Deep diversification of an AAV capsid protein by machine learning

Modern experimental technologies can assay large numbers of biological sequences, but engineered protein libraries rarely exceed the sequence diversity of natural protein families. Machine learning (ML) models trained directly on experimental data without biophysical modeling provide one route to accessing the full potential diversity of engineered proteins. Here we apply deep learning to design highly diverse adeno-associated virus 2 (AAV2) capsid protein variants that remain viable for packaging of a DNA payload. Focusing on a 28-amino acid segment, we generated 201,426 variants of the AAV2 wild-type (WT) sequence yielding 110,689 viable engineered capsids, 57,348 of which surpass the average diversity of natural AAV serotype sequences, with 12-29 mutations across this region.
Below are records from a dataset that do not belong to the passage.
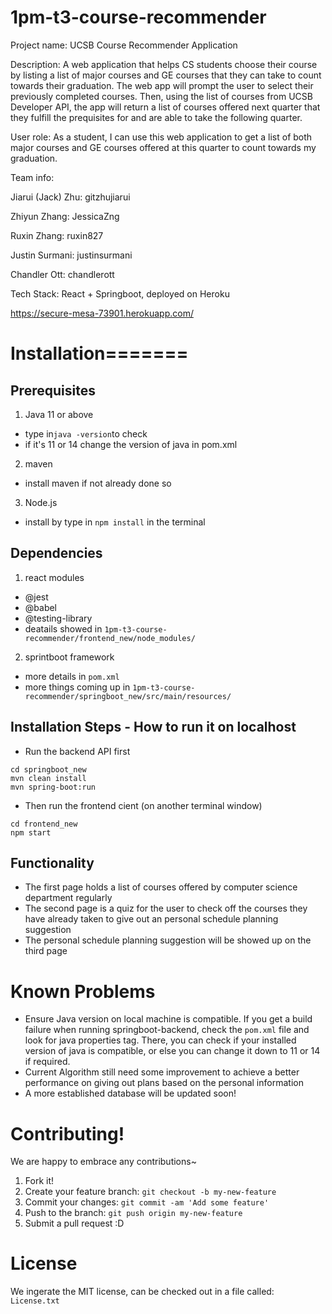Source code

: # 1pm-t3-course-recommender


Project name: UCSB Course Recommender Application

Description:
A web application that helps CS students choose their course by listing a list of major courses and GE courses that they can take to count towards their graduation. 
The web app will prompt the user to select their previously completed courses. Then, using the list of courses from UCSB Developer API, the app will return a list
of courses offered next quarter that they fulfill the prequisites for and are able to take the following quarter.

User role: As a student, I can use this web application to get a list of both major courses and GE courses offered at this quarter to count towards my graduation.

Team info:

Jiarui (Jack) Zhu: gitzhujiarui

Zhiyun Zhang: JessicaZng

Ruxin Zhang: ruxin827

Justin Surmani: justinsurmani

Chandler Ott: chandlerott

Tech Stack: React + Springboot, deployed on Heroku


https://secure-mesa-73901.herokuapp.com/


# Installation=======

## Prerequisites
1. Java 11 or above
  - type in```java -version```to check 
  - if it's 11 or 14 change the version of java in pom.xml
2. maven
  - install maven if not already done so

3. Node.js 
  - install by type in `npm install` in the terminal

## Dependencies
1. react modules
  - @jest
  - @babel
  - @testing-library
  - deatails showed in `1pm-t3-course-recommender/frontend_new/node_modules/`

2. sprintboot framework
  - more details in `pom.xml`
  - more things coming up in `1pm-t3-course-recommender/springboot_new/src/main/resources/`


## Installation Steps - How to run it on localhost

* Run the backend API first

```
cd springboot_new
mvn clean install
mvn spring-boot:run
```

* Then run the frontend cient (on another terminal window)

```
cd frontend_new
npm start
```
## Functionality
- The first page holds a list of courses offered by computer science department regularly
- The second page is a quiz for the user to check off the courses they have already taken to give out an personal schedule planning suggestion
- The personal schedule planning suggestion will be showed up on the third page

# Known Problems
* Ensure Java version on local machine is compatible. If you get a build failure when running springboot-backend, check the `pom.xml` file and look for java properties tag. There, you can check if your installed version of java is compatible, or else you can change it down to 11 or 14 if required.
* Current Algorithm still need some improvement to achieve a better performance on giving out plans based on the personal information
* A more established database will be updated soon! 

# Contributing!
We are happy to embrace any contributions~ 
1. Fork it!
2. Create your feature branch: `git checkout -b my-new-feature`
3. Commit your changes: `git commit -am 'Add some feature'`
4. Push to the branch: `git push origin my-new-feature`
5. Submit a pull request :D

# License
We ingerate the MIT license, can be checked out in a file called: `License.txt`
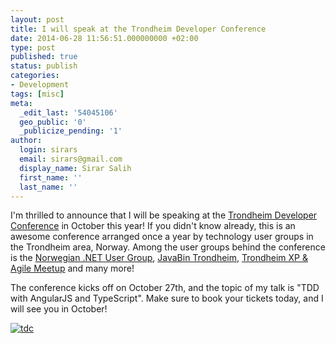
 ```yaml
---
layout: post
title: I will speak at the Trondheim Developer Conference
date: 2014-06-28 11:56:51.000000000 +02:00
type: post
published: true
status: publish
categories:
- Development
tags: [misc]
meta:
  _edit_last: '54045106'
  geo_public: '0'
  _publicize_pending: '1'
author:
  login: sirars
  email: sirars@gmail.com
  display_name: Sirar Salih
  first_name: ''
  last_name: ''
---
```

<p>I'm thrilled to announce that I will be speaking at the <a href="http://trondheimdc.no/" target="_blank">Trondheim Developer Conference</a> in October this year! If you didn't know already, this is an awesome conference arranged once a year by technology user groups in the Trondheim area, Norway. Among the user groups behind the conference is the <a href="http://nnug.no/" target="_blank">Norwegian .NET User Group</a>, <a href="http://www.meetup.com/javaBin-Trondheim/" target="_blank">JavaBin Trondheim</a>, <a href="http://www.meetup.com/TrondheimXP/" target="_blank">Trondheim XP &amp; Agile Meetup</a> and many more! </p>
<p>The conference kicks off on October 27th, and the topic of my talk is "TDD with AngularJS and TypeScript". Make sure to book your tickets today, and I will see you in October!</p>
<p><a href="http://trondheimdc.no/" target="_blank"><img src="http://sirars.files.wordpress.com/2014/06/tdc.png" alt="tdc" /></a></p>
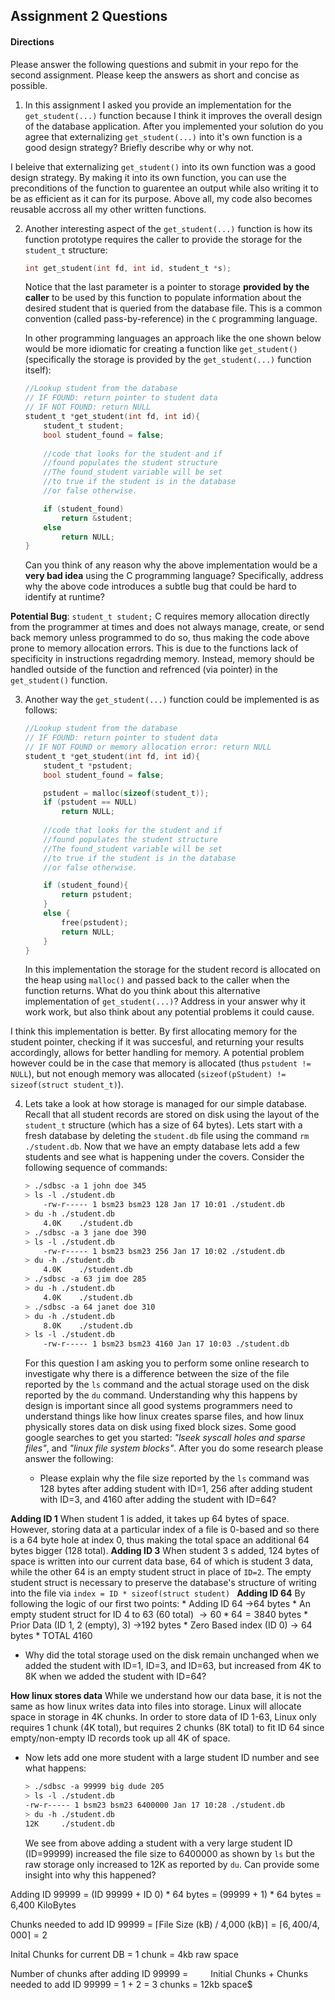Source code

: ## Assignment 2 Questions

#### Directions
Please answer the following questions and submit in your repo for the second assignment.  Please keep the answers as short and concise as possible.

1. In this assignment I asked you provide an implementation for the `get_student(...)` function because I think it improves the overall design of the database application.   After you implemented your solution do you agree that externalizing `get_student(...)` into it's own function is a good design strategy?  Briefly describe why or why not.

I beleive that externalizing `get_student()` into its own function was a good design strategy. By making it into its own function, you can use the preconditions of the function to guarentee an output while also writing it to be as efficient as it can for its purpose. Above all, my code also becomes reusable accross all my other written functions. 

2. Another interesting aspect of the `get_student(...)` function is how its function prototype requires the caller to provide the storage for the `student_t` structure:

    ```c
    int get_student(int fd, int id, student_t *s);
    ```

    Notice that the last parameter is a pointer to storage **provided by the caller** to be used by this function to populate information about the desired student that is queried from the database file. This is a common convention (called pass-by-reference) in the `C` programming language. 

    In other programming languages an approach like the one shown below would be more idiomatic for creating a function like `get_student()` (specifically the storage is provided by the `get_student(...)` function itself):

    ```c
    //Lookup student from the database
    // IF FOUND: return pointer to student data
    // IF NOT FOUND: return NULL
    student_t *get_student(int fd, int id){
        student_t student;
        bool student_found = false;
        
        //code that looks for the student and if
        //found populates the student structure
        //The found_student variable will be set
        //to true if the student is in the database
        //or false otherwise.

        if (student_found)
            return &student;
        else
            return NULL;
    }
    ```
    Can you think of any reason why the above implementation would be a **very bad idea** using the C programming language?  Specifically, address why the above code introduces a subtle bug that could be hard to identify at runtime? 

**Potential Bug**: `student_t student;`
C requires memory allocation directly from the programmer at times and does not always manage, create, or send back memory unless programmed to do so, thus making the code above prone to memory allocation errors. This is due to the functions lack of specificity in instructions regadrding memory. Instead, memory should be handled outside of the function and refrenced (via pointer) in the `get_student()` function.

3. Another way the `get_student(...)` function could be implemented is as follows:

    ```c
    //Lookup student from the database
    // IF FOUND: return pointer to student data
    // IF NOT FOUND or memory allocation error: return NULL
    student_t *get_student(int fd, int id){
        student_t *pstudent;
        bool student_found = false;

        pstudent = malloc(sizeof(student_t));
        if (pstudent == NULL)
            return NULL;
        
        //code that looks for the student and if
        //found populates the student structure
        //The found_student variable will be set
        //to true if the student is in the database
        //or false otherwise.

        if (student_found){
            return pstudent;
        }
        else {
            free(pstudent);
            return NULL;
        }
    }
    ```
    In this implementation the storage for the student record is allocated on the heap using `malloc()` and passed back to the caller when the function returns. What do you think about this alternative implementation of `get_student(...)`?  Address in your answer why it work work, but also think about any potential problems it could cause.  
    
I think this implementation is better. By first allocating memory for the student pointer, checking if it was succesful, and returning your results accordingly, allows for better handling for memory. A potential problem however could be in the case that memory is allocated (thus `pstudent != NULL`), but not enough memory was allocated (`sizeof(pStudent) != sizeof(struct student_t)`). 

4. Lets take a look at how storage is managed for our simple database. Recall that all student records are stored on disk using the layout of the `student_t` structure (which has a size of 64 bytes).  Lets start with a fresh database by deleting the `student.db` file using the command `rm ./student.db`.  Now that we have an empty database lets add a few students and see what is happening under the covers.  Consider the following sequence of commands:

    ```bash
    > ./sdbsc -a 1 john doe 345
    > ls -l ./student.db
        -rw-r----- 1 bsm23 bsm23 128 Jan 17 10:01 ./student.db
    > du -h ./student.db
        4.0K    ./student.db
    > ./sdbsc -a 3 jane doe 390
    > ls -l ./student.db
        -rw-r----- 1 bsm23 bsm23 256 Jan 17 10:02 ./student.db
    > du -h ./student.db
        4.0K    ./student.db
    > ./sdbsc -a 63 jim doe 285 
    > du -h ./student.db
        4.0K    ./student.db
    > ./sdbsc -a 64 janet doe 310
    > du -h ./student.db
        8.0K    ./student.db
    > ls -l ./student.db
        -rw-r----- 1 bsm23 bsm23 4160 Jan 17 10:03 ./student.db
    ```

    For this question I am asking you to perform some online research to investigate why there is a difference between the size of the file reported by the `ls` command and the actual storage used on the disk reported by the `du` command.  Understanding why this happens by design is important since all good systems programmers need to understand things like how linux creates sparse files, and how linux physically stores data on disk using fixed block sizes.  Some good google searches to get you started: _"lseek syscall holes and sparse files"_, and _"linux file system blocks"_.  After you do some research please answer the following:

    - Please explain why the file size reported by the `ls` command was 128 bytes after adding student with ID=1, 256 after adding student with ID=3, and 4160 after adding the student with ID=64? 

**Adding ID 1**
When student 1 is added, it takes up 64 bytes of space. However, storing data at a particular index of a file is 0-based and so there is a 64 byte hole at index 0, thus making the total space an additional 64 bytes bigger (128 total).
**Adding ID 3**
When student 3 s added, 124 bytes of space is written into our current data base, 64 of which is student 3 data, while the other 64 is an empty student struct in place of `ID=2`. The empty student struct is necessary to preserve the database's structure of writing into the file via `index = ID * sizeof(struct student) `
**Adding ID 64**
By following the logic of our first two points:
\* Adding ID 64 $\to$64 bytes
\* An empty student struct for ID 4 to 63 (60 total) $\to 60 * 64=3840$ bytes
\* Prior Data (ID 1, 2 (empty), 3) $\to$192 bytes
\* Zero Based index (ID 0) $\to$ 64 bytes 
\* TOTAL 4160
- Why did the total storage used on the disk remain unchanged when we added the student with ID=1, ID=3, and ID=63, but increased from 4K to 8K when we added the student with ID=64? 

**How linux stores data**
While we understand how our data base, it is not the same as how linux writes data into files into storage. Linux will allocate space in storage in 4K chunks. In order to store data of ID 1-63, Linux only requires 1 chunk (4K total), but requires 2 chunks (8K total) to fit ID 64 since empty/non-empty ID records took up all 4K of space.


- Now lets add one more student with a large student ID number  and see what happens:

    ```bash
    > ./sdbsc -a 99999 big dude 205 
    > ls -l ./student.db
    -rw-r----- 1 bsm23 bsm23 6400000 Jan 17 10:28 ./student.db
    > du -h ./student.db
    12K     ./student.db
    ```
    We see from above adding a student with a very large student ID (ID=99999) increased the file size to 6400000 as shown by `ls` but the raw storage only increased to 12K as reported by `du`.  Can provide some insight into why this happened?

Adding ID 99999 = (ID 99999 + ID 0) * 64 bytes = (99999 + 1) * 64 bytes = 6,400 KiloBytes

Chunks needed to add ID 99999 = $\Big\lceil\text{File Size (kB) / 4,000 (kB)}\Big\rceil= \Big\lceil6,400/4,000\Big\rceil=2$

Inital Chunks for current DB = 1 chunk = 4kb raw space

Number of chunks after adding ID 99999 = 
$\qquad$Initial Chunks + Chunks needed to add ID 99999 = 1 + 2 = 3 chunks = 12kb space$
Even when trained on limited data, deep neural network models accurately predict capsid viability across diverse variants. This approach unlocks vast areas of functional but previously unreachable sequence space, with many potential applications for the generation of improved viral vectors and protein therapeutics. Viable AAV capsids are designed with a machine learning approach.

Automated summary

The study uses deep learning to design highly diverse AAV2 capsid protein variants viable for packaging DNA payload, surpassing the average diversity of natural AAV serotype sequences. Deep neural network models accurately predict capsid viability across diverse variants even when trained on limited data, unlocking previously unreachable sequence space with many potential applications.